Para saber lo que está vivo y lo que está muerto
en la tradición revolucionaria, la sociedad contemporánea
debe examinarse a sí misma. Ya Marx hacia dicho que
el cristianismo no pudo "hacer comprender en forma objetiva
las mitologías anteriores más que realizando
su propia crítica", y que "la economía
antigua y oriental hasta el momento en que la sociedad
burguesa emprendió la crítica de sí misma"
(Introducción general a la crítica de la economía
política).
En el interior del sistema marxista, por lo demás,
están los gérmenes de la destrucción
creadora: la dialéctica y, sobretodo, la fuerza
de abstracción, como llamaba Marx al análisis
social, aplicada hoy a un sujeto real e históricamente
determinado: la sociedad del siglo XX.
2.
Poesía, técnica y modernidad
...En
el Antiguedad el universo tenía una forma y un centro;
su movimiento estaba regido por un ritmo cíclico y
esa figura rítmica fue durante siglos el arquetipo
de la ciudad, las leyes y las obras. El orden político
y el orden del poema, las fiestas públicas y los ritos
privados y aun la discordia y las transgresiones a la regla
universal -eran manifestaciones del ritmo cósmico-.
Después, la figura del mundo se ensanchó: el
espacio se hizo infinito o transfinito; el año platónico
se convirtió en sucesión lineal, inalcanzable;
y los astros dejaron de ser la imagen de la armonía
cósmica.
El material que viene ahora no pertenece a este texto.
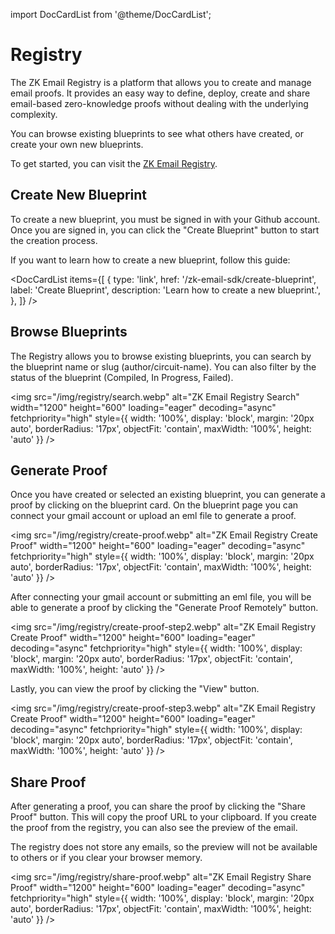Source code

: import DocCardList from '@theme/DocCardList';

# Registry

<Head>
  <link 
    rel="preload" 
    as="image" 
    href="/img/registry/search.webp"
    fetchpriority="high"
  />
  <link 
    rel="preload" 
    as="image" 
    href="/img/registry/create-proof.webp"
    fetchpriority="high"
  />
  <link 
    rel="preload" 
    as="image" 
    href="/img/registry/create-proof-step2.webp"
    fetchpriority="high"
  />
  <link 
    rel="preload" 
    as="image" 
    href="/img/registry/create-proof-step3.webp"
    fetchpriority="high"
  />
</Head>

The ZK Email Registry is a platform that allows you to create and manage email proofs. It provides an easy way to define, deploy, create and share email-based zero-knowledge proofs without dealing with the underlying complexity.

You can browse existing blueprints to see what others have created, or create your own new blueprints.

To get started, you can visit the [ZK Email Registry](https://registry.zk.email).

## Create New Blueprint

To create a new blueprint, you must be signed in with your Github account. Once you are signed in, you can click the "Create Blueprint" button to start the creation process.

If you want to learn how to create a new blueprint, follow this guide:

<DocCardList 
  items={[
    {
      type: 'link',
      href: '/zk-email-sdk/create-blueprint',
      label: 'Create Blueprint',
      description: 'Learn how to create a new blueprint.',
    },
  ]}
/>

## Browse Blueprints

The Registry allows you to browse existing blueprints, you can search by the blueprint name or slug (author/circuit-name). You can also filter by the status of the blueprint (Compiled, In Progress, Failed).

<img 
  src="/img/registry/search.webp" 
  alt="ZK Email Registry Search" 
  width="1200"
  height="600"
  loading="eager"
  decoding="async"
  fetchpriority="high"
  style={{
    width: '100%',
    display: 'block',
    margin: '20px auto',
    borderRadius: '17px',
    objectFit: 'contain',
    maxWidth: '100%',
    height: 'auto'
  }}
/>

## Generate Proof

Once you have created or selected an existing blueprint, you can generate a proof by clicking on the blueprint card. On the blueprint page you can connect your gmail account or upload an eml file to generate a proof.

<img 
  src="/img/registry/create-proof.webp" 
  alt="ZK Email Registry Create Proof" 
  width="1200"
  height="600"
  loading="eager"
  decoding="async"
  fetchpriority="high"
  style={{
    width: '100%',
    display: 'block',
    margin: '20px auto',
    borderRadius: '17px',
    objectFit: 'contain',
    maxWidth: '100%',
    height: 'auto'
  }}
/>

After connecting your gmail account or submitting an eml file, you will be able to generate a proof by clicking the "Generate Proof Remotely" button.

<img 
  src="/img/registry/create-proof-step2.webp" 
  alt="ZK Email Registry Create Proof" 
  width="1200"
  height="600"
  loading="eager"
  decoding="async"
  fetchpriority="high"
  style={{
    width: '100%',
    display: 'block',
    margin: '20px auto',
    borderRadius: '17px',
    objectFit: 'contain',
    maxWidth: '100%',
    height: 'auto'
  }}
/>

Lastly, you can view the proof by clicking the "View" button.

<img 
  src="/img/registry/create-proof-step3.webp" 
  alt="ZK Email Registry Create Proof" 
  width="1200"
  height="600"
  loading="eager"
  decoding="async"
  fetchpriority="high"
  style={{
    width: '100%',
    display: 'block',
    margin: '20px auto',
    borderRadius: '17px',
    objectFit: 'contain',
    maxWidth: '100%',
    height: 'auto'
  }}
/>

## Share Proof

After generating a proof, you can share the proof by clicking the "Share Proof" button. This will copy the proof URL to your clipboard. If you create the proof from the registry, you can also see the preview of the email.

The registry does not store any emails, so the preview will not be available to others or if you clear your browser memory.

<img 
  src="/img/registry/share-proof.webp" 
  alt="ZK Email Registry Share Proof" 
  width="1200"
  height="600"
  loading="eager"
  decoding="async"
  fetchpriority="high"
  style={{
    width: '100%',
    display: 'block',
    margin: '20px auto',
    borderRadius: '17px',
    objectFit: 'contain',
    maxWidth: '100%',
    height: 'auto'
  }}
/>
Se desplazó el centro del mundo y Dios,
las ideas y las esencias se desvanecieron. Nos quedamos solos.
Cambió la figura del universo y cambió la idea
que se hacia el hombre de sí mismo; no obstante, los
mundos no dejaron de ser el mundo ni el hombre los hombres.
Todo era un todo. Ahora el espacio se expande y disgrega;
el tiempo se vuelve discontinuo; y el mundo, el todo, estalla
en añicos. Dispersión del hombre, errante en un espacio
que también se dispersa, errante en su propia dispersión.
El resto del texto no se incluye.